● PROBLEM DESCRIPTION:
Work through the data line by line, gathering every line that has the word "projection".

● GIVEN RECORDS:
---+---

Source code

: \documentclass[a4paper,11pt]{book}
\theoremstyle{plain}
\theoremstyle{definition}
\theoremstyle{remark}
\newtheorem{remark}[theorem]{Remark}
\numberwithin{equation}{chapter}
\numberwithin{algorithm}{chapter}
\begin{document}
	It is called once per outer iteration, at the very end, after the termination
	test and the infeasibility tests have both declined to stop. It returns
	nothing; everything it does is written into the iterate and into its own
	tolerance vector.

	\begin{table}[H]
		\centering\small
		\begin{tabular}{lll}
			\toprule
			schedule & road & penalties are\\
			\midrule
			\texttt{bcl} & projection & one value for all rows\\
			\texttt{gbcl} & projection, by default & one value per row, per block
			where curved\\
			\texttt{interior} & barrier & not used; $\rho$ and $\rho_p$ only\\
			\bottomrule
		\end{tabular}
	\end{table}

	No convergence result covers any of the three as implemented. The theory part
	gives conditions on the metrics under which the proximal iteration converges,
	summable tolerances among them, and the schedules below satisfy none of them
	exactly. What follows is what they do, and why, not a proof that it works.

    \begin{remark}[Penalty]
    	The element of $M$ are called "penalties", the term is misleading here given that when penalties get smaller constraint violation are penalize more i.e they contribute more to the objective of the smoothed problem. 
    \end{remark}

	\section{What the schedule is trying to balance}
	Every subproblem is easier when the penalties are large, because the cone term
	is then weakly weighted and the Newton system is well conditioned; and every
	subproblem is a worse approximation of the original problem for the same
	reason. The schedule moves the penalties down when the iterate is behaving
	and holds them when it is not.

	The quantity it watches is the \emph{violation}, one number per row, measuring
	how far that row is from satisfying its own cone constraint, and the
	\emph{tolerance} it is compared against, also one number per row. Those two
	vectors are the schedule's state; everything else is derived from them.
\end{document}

---+---

● ANSWER:
			\texttt{bcl} & projection & one value for all rows\\
			\texttt{gbcl} & projection, by default & one value per row, per block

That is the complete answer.